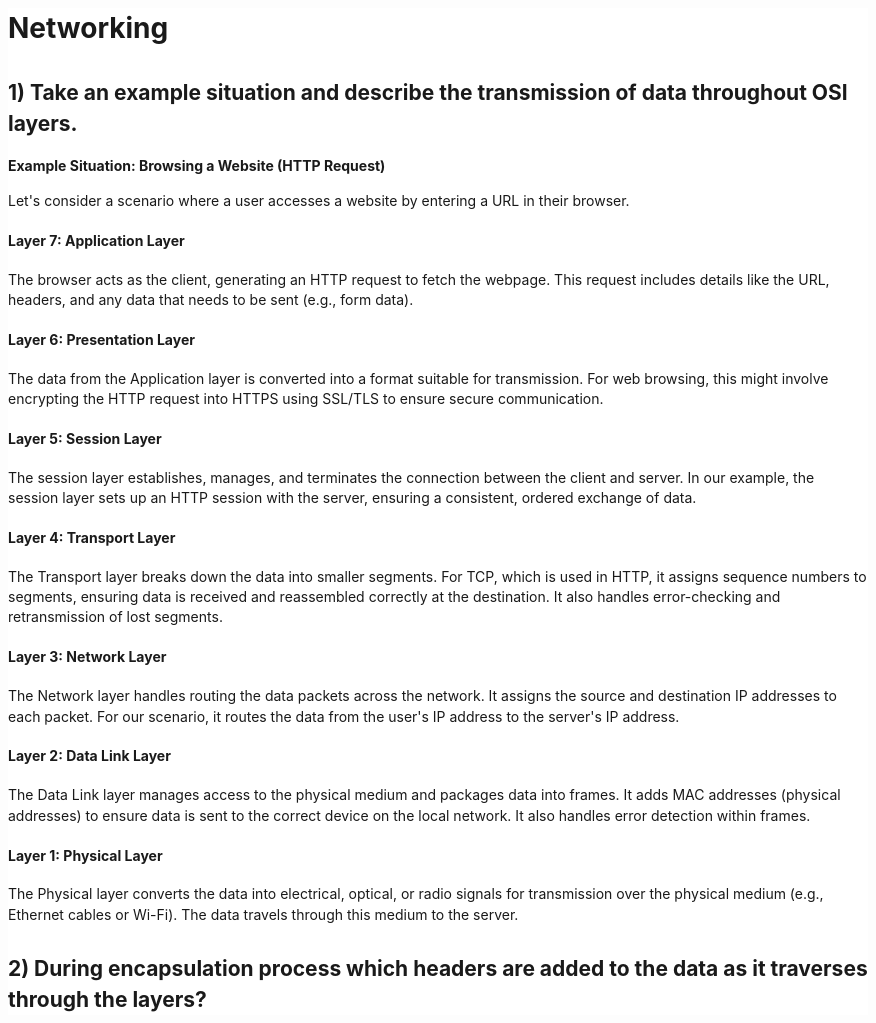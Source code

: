 # Networking

## 1) Take an example situation and describe the transmission of data throughout OSI layers.

**Example Situation: Browsing a Website (HTTP Request)**

Let's consider a scenario where a user accesses a website by entering a URL in their browser.

#### Layer 7: Application Layer

The browser acts as the client, generating an HTTP request to fetch the webpage. This request includes details like the URL, headers, and any data that needs to be sent (e.g., form data).

#### Layer 6: Presentation Layer

The data from the Application layer is converted into a format suitable for transmission. For web browsing, this might involve encrypting the HTTP request into HTTPS using SSL/TLS to ensure secure communication.

#### Layer 5: Session Layer

The session layer establishes, manages, and terminates the connection between the client and server. In our example, the session layer sets up an HTTP session with the server, ensuring a consistent, ordered exchange of data.

#### Layer 4: Transport Layer

The Transport layer breaks down the data into smaller segments. For TCP, which is used in HTTP, it assigns sequence numbers to segments, ensuring data is received and reassembled correctly at the destination. It also handles error-checking and retransmission of lost segments.

#### Layer 3: Network Layer

The Network layer handles routing the data packets across the network. It assigns the source and destination IP addresses to each packet. For our scenario, it routes the data from the user's IP address to the server's IP address.

#### Layer 2: Data Link Layer

The Data Link layer manages access to the physical medium and packages data into frames. It adds MAC addresses (physical addresses) to ensure data is sent to the correct device on the local network. It also handles error detection within frames.

#### Layer 1: Physical Layer

The Physical layer converts the data into electrical, optical, or radio signals for transmission over the physical medium (e.g., Ethernet cables or Wi-Fi). The data travels through this medium to the server.

## 2) During encapsulation process which headers are added to the data as it traverses through the layers?
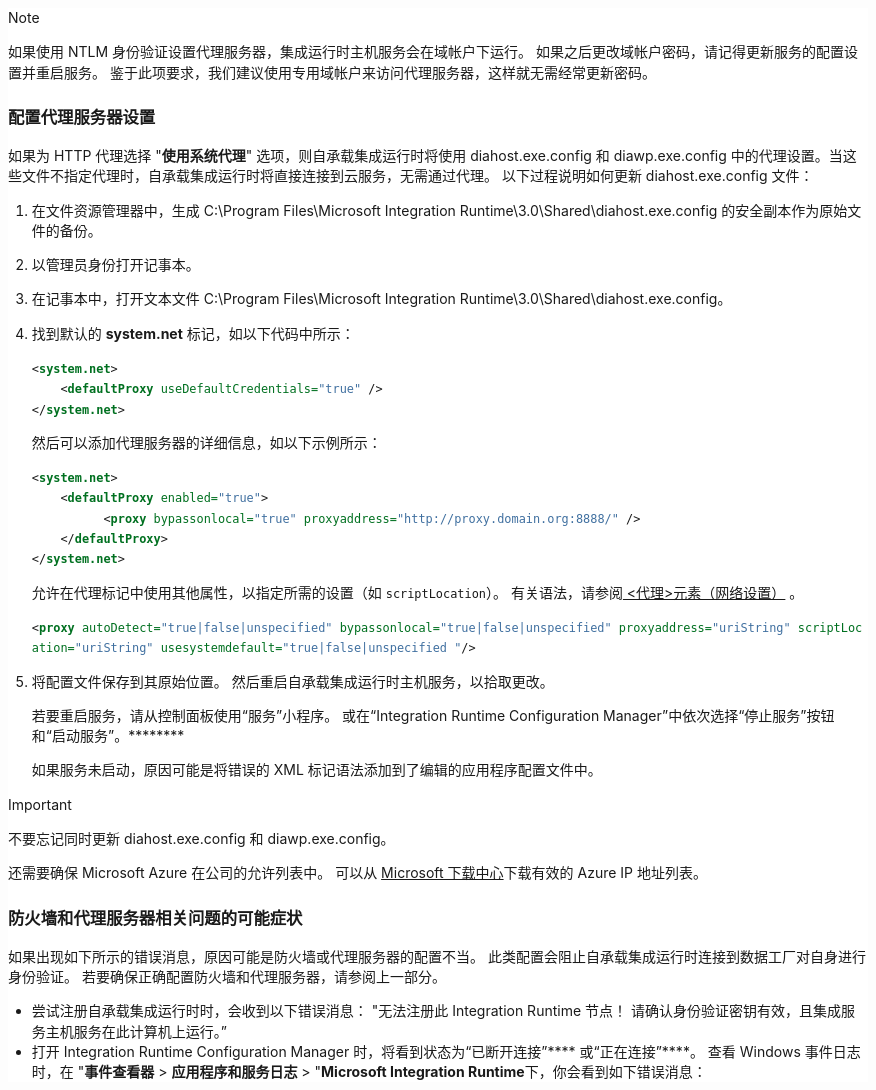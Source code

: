 > [!NOTE]
> 如果使用 NTLM 身份验证设置代理服务器，集成运行时主机服务会在域帐户下运行。 如果之后更改域帐户密码，请记得更新服务的配置设置并重启服务。 鉴于此项要求，我们建议使用专用域帐户来访问代理服务器，这样就无需经常更新密码。

### <a name="configure-proxy-server-settings"></a>配置代理服务器设置

如果为 HTTP 代理选择 "**使用系统代理**" 选项，则自承载集成运行时将使用 diahost.exe.config 和 diawp.exe.config 中的代理设置。当这些文件不指定代理时，自承载集成运行时将直接连接到云服务，无需通过代理。 以下过程说明如何更新 diahost.exe.config 文件：

1. 在文件资源管理器中，生成 C:\Program Files\Microsoft Integration Runtime\3.0\Shared\diahost.exe.config 的安全副本作为原始文件的备份。
1. 以管理员身份打开记事本。
1. 在记事本中，打开文本文件 C:\Program Files\Microsoft Integration Runtime\3.0\Shared\diahost.exe.config。
1. 找到默认的 **system.net** 标记，如以下代码中所示：

    ```xml
    <system.net>
        <defaultProxy useDefaultCredentials="true" />
    </system.net>
    ```
    然后可以添加代理服务器的详细信息，如以下示例所示：

    ```xml
    <system.net>
        <defaultProxy enabled="true">
              <proxy bypassonlocal="true" proxyaddress="http://proxy.domain.org:8888/" />
        </defaultProxy>
    </system.net>
    ```

    允许在代理标记中使用其他属性，以指定所需的设置（如 `scriptLocation`）。 有关语法，请参阅[ \<代理\>元素（网络设置）](https://msdn.microsoft.com/library/sa91de1e.aspx) 。

    ```xml
    <proxy autoDetect="true|false|unspecified" bypassonlocal="true|false|unspecified" proxyaddress="uriString" scriptLocation="uriString" usesystemdefault="true|false|unspecified "/>
    ```
1. 将配置文件保存到其原始位置。 然后重启自承载集成运行时主机服务，以拾取更改。

   若要重启服务，请从控制面板使用“服务”小程序。 或在“Integration Runtime Configuration Manager”中依次选择“停止服务”按钮和“启动服务”。********

   如果服务未启动，原因可能是将错误的 XML 标记语法添加到了编辑的应用程序配置文件中。

> [!IMPORTANT]
> 不要忘记同时更新 diahost.exe.config 和 diawp.exe.config。

还需要确保 Microsoft Azure 在公司的允许列表中。 可以从 [Microsoft 下载中心](https://www.microsoft.com/download/details.aspx?id=41653)下载有效的 Azure IP 地址列表。

### <a name="possible-symptoms-for-issues-related-to-the-firewall-and-proxy-server"></a>防火墙和代理服务器相关问题的可能症状

如果出现如下所示的错误消息，原因可能是防火墙或代理服务器的配置不当。 此类配置会阻止自承载集成运行时连接到数据工厂对自身进行身份验证。 若要确保正确配置防火墙和代理服务器，请参阅上一部分。

* 尝试注册自承载集成运行时时，会收到以下错误消息： "无法注册此 Integration Runtime 节点！ 请确认身份验证密钥有效，且集成服务主机服务在此计算机上运行。”
* 打开 Integration Runtime Configuration Manager 时，将看到状态为“已断开连接”**** 或“正在连接”****。 查看 Windows 事件日志时，在 "**事件查看器** > **应用程序和服务日志** > "**Microsoft Integration Runtime**下，你会看到如下错误消息：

EXERCISE DESCRIPTION = Show me every line in the data above that includes "Link".

TASK RESULT =
#### Layer 2: Data Link Layer
The Data Link layer manages access to the physical medium and packages data into frames. It adds MAC addresses (physical addresses) to ensure data is sent to the correct device on the local network. It also handles error detection within frames.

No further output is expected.